• _PROBLEM DETAILS_
Take the line containing "The domain name" and every line after it in the data below, and print them exactly as given, with nothing else.

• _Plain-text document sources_
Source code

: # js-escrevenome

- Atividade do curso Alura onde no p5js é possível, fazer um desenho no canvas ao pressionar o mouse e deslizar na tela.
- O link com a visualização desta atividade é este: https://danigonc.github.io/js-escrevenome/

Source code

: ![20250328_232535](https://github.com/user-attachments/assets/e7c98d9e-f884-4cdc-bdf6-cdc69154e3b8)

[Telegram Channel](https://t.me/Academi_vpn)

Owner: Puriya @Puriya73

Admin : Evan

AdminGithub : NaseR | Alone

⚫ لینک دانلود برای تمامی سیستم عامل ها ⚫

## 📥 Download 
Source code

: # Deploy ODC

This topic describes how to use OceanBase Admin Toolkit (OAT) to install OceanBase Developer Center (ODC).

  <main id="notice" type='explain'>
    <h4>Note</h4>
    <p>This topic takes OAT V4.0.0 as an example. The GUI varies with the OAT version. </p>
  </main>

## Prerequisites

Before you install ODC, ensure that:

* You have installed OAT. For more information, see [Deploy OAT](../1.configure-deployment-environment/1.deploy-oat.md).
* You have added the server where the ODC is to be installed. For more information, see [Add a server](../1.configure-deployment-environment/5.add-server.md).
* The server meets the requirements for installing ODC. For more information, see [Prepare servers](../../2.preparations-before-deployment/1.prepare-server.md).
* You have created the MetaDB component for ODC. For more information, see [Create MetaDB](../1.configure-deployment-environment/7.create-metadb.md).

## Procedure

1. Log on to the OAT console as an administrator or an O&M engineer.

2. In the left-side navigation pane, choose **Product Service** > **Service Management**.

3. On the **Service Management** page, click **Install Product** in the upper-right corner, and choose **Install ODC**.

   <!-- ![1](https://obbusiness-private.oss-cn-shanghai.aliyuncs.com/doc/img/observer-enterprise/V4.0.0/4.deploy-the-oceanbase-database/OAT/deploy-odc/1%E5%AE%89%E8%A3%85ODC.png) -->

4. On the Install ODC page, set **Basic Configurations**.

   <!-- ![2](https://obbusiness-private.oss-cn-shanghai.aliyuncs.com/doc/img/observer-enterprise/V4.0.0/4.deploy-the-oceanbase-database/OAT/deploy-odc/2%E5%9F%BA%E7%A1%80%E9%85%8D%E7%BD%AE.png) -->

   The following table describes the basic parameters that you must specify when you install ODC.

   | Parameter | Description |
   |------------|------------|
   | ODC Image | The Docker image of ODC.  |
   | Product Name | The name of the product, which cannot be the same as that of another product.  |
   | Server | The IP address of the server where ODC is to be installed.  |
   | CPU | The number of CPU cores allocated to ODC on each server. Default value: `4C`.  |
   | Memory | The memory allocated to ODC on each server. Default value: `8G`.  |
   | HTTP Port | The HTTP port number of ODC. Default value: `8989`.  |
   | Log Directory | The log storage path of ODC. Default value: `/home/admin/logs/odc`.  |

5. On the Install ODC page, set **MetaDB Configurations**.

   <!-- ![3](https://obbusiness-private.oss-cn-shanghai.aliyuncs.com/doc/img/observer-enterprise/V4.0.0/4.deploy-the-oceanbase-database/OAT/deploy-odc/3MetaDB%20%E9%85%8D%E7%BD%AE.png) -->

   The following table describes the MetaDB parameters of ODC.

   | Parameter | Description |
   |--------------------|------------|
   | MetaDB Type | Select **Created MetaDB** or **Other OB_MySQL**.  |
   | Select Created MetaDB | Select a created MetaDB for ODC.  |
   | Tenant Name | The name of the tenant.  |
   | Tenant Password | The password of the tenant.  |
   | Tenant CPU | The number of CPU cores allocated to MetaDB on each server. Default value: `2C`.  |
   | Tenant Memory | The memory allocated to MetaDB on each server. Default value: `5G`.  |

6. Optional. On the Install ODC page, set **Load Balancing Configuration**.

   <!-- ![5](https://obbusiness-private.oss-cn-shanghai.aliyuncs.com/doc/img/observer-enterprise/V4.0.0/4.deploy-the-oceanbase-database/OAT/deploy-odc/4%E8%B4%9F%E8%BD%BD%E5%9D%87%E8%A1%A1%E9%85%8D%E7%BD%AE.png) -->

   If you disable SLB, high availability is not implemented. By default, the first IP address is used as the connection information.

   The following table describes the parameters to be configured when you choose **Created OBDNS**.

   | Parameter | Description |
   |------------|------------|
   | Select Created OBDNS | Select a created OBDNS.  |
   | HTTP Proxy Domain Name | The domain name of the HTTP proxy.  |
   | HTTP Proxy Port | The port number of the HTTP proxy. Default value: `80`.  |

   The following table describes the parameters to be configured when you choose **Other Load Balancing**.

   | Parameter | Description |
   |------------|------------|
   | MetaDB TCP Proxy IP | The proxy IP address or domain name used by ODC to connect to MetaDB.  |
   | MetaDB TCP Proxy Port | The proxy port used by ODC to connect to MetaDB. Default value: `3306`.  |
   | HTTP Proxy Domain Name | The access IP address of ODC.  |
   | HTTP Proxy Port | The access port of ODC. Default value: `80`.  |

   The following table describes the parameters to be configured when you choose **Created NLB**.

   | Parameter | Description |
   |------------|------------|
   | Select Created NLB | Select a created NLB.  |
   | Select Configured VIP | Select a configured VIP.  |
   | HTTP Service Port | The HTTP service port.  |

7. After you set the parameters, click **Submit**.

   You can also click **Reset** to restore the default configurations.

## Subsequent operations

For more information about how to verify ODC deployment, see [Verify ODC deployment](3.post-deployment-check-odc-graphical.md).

• _OUTPUT_
   | HTTP Proxy Domain Name | The domain name of the HTTP proxy.  |
   | HTTP Proxy Port | The port number of the HTTP proxy. Default value: `80`.  |

   The following table describes the parameters to be configured when you choose **Other Load Balancing**.

   | Parameter | Description |
   |------------|------------|
   | MetaDB TCP Proxy IP | The proxy IP address or domain name used by ODC to connect to MetaDB.  |
   | MetaDB TCP Proxy Port | The proxy port used by ODC to connect to MetaDB. Default value: `3306`.  |
   | HTTP Proxy Domain Name | The access IP address of ODC.  |
   | HTTP Proxy Port | The access port of ODC. Default value: `80`.  |

   The following table describes the parameters to be configured when you choose **Created NLB**.

   | Parameter | Description |
   |------------|------------|
   | Select Created NLB | Select a created NLB.  |
   | Select Configured VIP | Select a configured VIP.  |
   | HTTP Service Port | The HTTP service port.  |

7. After you set the parameters, click **Submit**.

   You can also click **Reset** to restore the default configurations.

## Subsequent operations

For more information about how to verify ODC deployment, see [Verify ODC deployment](3.post-deployment-check-odc-graphical.md).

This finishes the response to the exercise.